ようこそ、インドの古都アグラへ。私は案内人のアヴシャです。今、皆さんの目の前には、世界で最も美しいと言われる建造物、タージ・マハルがその優美な姿を現そうとしています。

この街の活気あふれる喧騒、リキシャのベルの音やスパイスの香りを背に、まずは赤い砂岩で造られた巨大な正門「ダルワザ」へと向かいましょう。 この門をくぐり抜ける瞬間、視界の先に広がる景色に、思わず息を呑むはずです。完璧な左右対称の世界の奥に、眩いばかりの白い大理石のドームが、まるで空から舞い降りたかのように鎮座しています。

これは単なる美しい建物ではありません。17世紀、ムガル帝国の第5代皇帝シャー・ジャハーンが、最愛の妻ムムターズ・マハルへの誓いを果たすために築き上げた、22年もの歳月をかけた「究極の愛の記念碑」なのです。 ムムターズは14人目の子供を産む際にこの世を去りました。

深い悲しみに暮れた皇帝は、彼女のために、地上に天国の楽園を再現することを決意しました。中央に流れる水路は、聖典に記された「楽園の川」を象徴しており、水面に映る逆さのタージ・マハルは、現実と夢の境界を曖昧にします。 近くに寄って、建物の壁面をじっくりとご覧ください。

「ピエトラ・デュラ」と呼ばれる高度な象嵌細工によって、ラピスラズリ、翡翠、トルコ石、水晶といった世界中から集められた貴石が、繊細な花々の模様として大理石に埋め込まれています。これらの石は、太陽の光の角度によってその表情を変えます。夜明けには淡いバラ色に、日中には純白に、そして満月の夜には神秘的な黄金色に輝き、まるで亡き王妃の感情が今もそこに息づいているかのようです。

本廟の背後には、聖なるヤムナ川が静かに流れています。
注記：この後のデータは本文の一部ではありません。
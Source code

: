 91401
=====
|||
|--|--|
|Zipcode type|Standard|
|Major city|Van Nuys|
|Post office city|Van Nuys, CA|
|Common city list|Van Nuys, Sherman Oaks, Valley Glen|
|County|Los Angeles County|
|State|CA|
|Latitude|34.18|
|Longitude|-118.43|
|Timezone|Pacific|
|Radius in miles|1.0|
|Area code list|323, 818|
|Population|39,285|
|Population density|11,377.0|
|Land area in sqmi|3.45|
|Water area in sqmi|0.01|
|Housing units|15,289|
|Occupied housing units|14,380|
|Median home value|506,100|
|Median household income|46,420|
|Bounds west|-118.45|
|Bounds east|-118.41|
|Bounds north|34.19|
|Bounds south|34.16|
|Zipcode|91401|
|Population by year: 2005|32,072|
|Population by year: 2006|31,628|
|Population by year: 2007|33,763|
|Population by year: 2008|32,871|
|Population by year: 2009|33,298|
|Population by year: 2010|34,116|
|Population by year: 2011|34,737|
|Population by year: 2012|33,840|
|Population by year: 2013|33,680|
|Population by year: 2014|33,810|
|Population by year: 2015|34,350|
川の対岸には、皇帝が自分自身のために「黒いタージ・マハル」を建てようとしたという伝説が残っています。しかし、その夢は息子によるクーデターで潰え、皇帝は晩年、アグラ城の独房からこの白い輝きを眺めることしか許されませんでした。

今、この庭園を歩きながら、吹き抜ける風の音に耳を澄ませてみてください。完璧な調和の中に、何世紀にもわたって語り継がれてきた愛と悲しみの物語が溶け込んでいます。一歩一歩進むごとに、石に刻まれた歴史の重みと、時を超えて輝き続ける情熱を感じ取っていただけることでしょう。

この静寂と美しさこそが、アグラが世界に誇る宝物なのです。